● Problem details: In the material below, how many lines contain "linguagem"? Answer with the number alone.

● Source data:
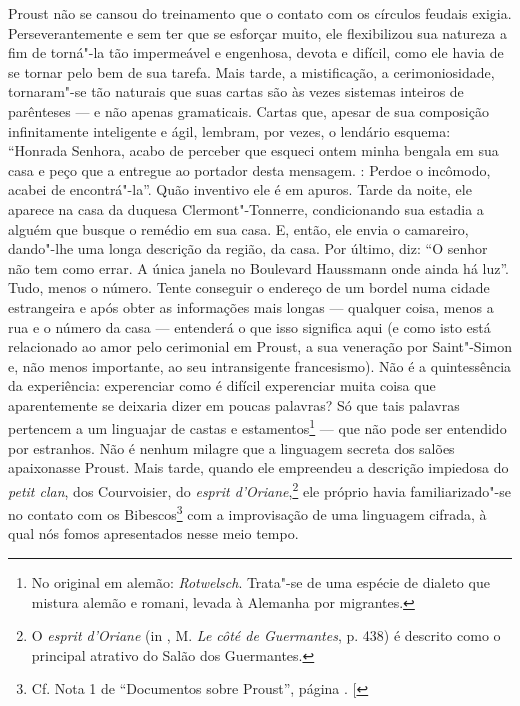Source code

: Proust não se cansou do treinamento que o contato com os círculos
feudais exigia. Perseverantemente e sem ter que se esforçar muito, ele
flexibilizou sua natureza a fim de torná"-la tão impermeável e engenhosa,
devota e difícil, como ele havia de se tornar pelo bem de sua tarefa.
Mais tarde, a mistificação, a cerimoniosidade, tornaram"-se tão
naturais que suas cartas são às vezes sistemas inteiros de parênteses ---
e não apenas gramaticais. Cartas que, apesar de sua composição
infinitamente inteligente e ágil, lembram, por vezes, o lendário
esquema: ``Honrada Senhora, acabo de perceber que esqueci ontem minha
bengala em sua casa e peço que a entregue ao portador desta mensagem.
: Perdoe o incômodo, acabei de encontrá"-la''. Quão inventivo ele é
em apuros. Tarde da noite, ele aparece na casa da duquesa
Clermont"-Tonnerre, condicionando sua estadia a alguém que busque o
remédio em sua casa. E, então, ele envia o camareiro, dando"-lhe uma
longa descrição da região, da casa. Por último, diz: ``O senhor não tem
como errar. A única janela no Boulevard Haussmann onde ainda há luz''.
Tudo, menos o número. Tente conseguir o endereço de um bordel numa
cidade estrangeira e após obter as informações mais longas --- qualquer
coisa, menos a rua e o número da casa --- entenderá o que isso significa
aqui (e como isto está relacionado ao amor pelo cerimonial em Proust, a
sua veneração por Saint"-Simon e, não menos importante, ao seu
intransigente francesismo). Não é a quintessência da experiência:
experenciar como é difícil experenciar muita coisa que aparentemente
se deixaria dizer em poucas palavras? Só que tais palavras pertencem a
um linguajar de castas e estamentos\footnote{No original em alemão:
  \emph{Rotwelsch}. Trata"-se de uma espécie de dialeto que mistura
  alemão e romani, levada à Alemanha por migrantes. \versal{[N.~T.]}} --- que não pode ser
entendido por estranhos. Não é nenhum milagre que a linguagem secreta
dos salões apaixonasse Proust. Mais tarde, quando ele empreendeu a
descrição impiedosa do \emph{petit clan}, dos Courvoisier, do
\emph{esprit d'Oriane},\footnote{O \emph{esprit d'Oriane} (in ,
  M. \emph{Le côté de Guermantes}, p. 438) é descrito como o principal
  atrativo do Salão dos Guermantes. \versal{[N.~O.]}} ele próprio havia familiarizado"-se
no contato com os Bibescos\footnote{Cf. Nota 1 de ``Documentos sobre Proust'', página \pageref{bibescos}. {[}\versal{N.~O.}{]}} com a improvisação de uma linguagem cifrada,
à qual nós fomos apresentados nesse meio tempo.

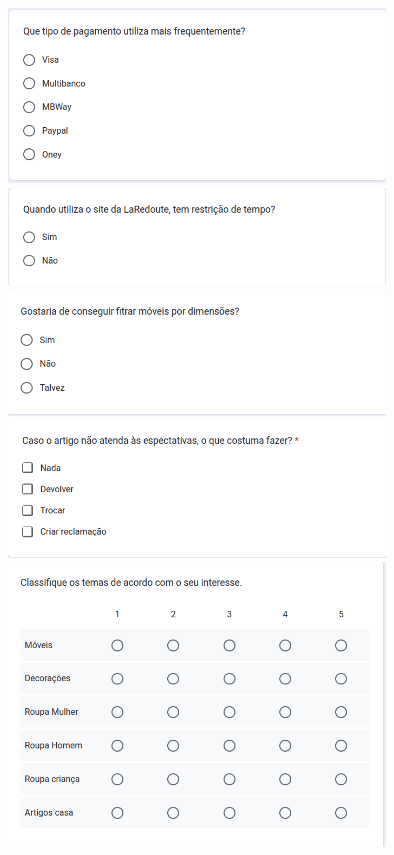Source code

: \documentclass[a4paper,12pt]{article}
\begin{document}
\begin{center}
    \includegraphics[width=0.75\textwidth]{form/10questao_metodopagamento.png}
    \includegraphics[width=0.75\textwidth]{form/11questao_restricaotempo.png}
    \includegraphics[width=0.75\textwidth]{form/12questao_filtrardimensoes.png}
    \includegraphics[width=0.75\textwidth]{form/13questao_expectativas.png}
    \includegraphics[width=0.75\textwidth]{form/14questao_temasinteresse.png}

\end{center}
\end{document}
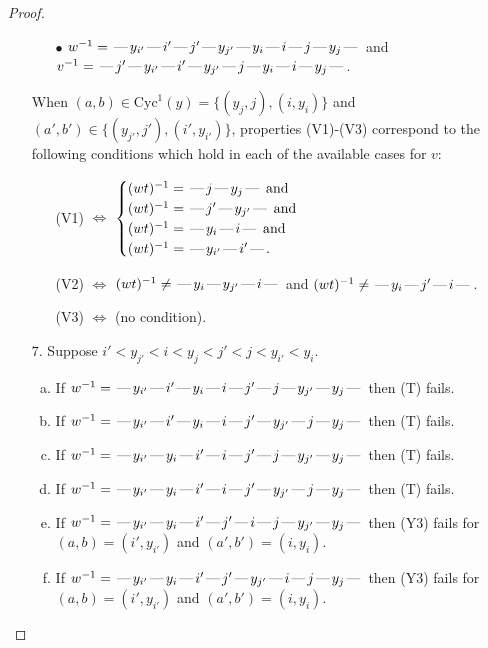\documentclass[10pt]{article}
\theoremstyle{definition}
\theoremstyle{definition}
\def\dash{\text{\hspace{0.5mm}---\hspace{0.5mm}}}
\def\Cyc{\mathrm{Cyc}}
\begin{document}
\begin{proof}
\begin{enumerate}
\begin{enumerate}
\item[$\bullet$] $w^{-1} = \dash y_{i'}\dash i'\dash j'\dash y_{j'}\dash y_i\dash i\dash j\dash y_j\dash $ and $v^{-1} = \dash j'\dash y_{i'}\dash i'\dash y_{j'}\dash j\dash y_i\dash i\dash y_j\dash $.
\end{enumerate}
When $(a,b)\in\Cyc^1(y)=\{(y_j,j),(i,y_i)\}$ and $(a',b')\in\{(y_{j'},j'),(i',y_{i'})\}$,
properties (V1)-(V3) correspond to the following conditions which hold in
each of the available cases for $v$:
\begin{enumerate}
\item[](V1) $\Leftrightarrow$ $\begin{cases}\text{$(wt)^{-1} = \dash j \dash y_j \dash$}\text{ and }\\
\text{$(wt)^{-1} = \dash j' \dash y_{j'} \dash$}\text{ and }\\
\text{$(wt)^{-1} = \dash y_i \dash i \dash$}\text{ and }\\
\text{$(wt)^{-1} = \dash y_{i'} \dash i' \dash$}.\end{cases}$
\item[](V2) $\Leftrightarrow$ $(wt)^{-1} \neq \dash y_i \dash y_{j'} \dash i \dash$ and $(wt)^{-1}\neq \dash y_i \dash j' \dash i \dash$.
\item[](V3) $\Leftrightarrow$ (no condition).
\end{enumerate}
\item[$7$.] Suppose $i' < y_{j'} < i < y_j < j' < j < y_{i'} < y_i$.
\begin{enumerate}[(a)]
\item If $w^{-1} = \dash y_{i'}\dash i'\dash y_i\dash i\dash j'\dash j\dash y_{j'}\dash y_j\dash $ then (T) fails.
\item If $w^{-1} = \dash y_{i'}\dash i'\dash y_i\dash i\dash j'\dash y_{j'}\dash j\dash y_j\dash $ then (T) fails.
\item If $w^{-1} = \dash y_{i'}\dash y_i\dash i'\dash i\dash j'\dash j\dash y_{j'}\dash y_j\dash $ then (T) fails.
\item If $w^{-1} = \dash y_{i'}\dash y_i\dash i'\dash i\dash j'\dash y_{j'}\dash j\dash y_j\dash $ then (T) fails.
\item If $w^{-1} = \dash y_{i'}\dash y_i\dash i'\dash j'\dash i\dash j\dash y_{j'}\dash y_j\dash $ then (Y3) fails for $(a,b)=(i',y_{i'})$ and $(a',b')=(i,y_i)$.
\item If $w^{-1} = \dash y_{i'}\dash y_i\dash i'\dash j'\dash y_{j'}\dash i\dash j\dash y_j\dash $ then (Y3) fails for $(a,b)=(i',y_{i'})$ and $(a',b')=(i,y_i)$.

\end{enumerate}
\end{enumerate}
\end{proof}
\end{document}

● Final answer: 2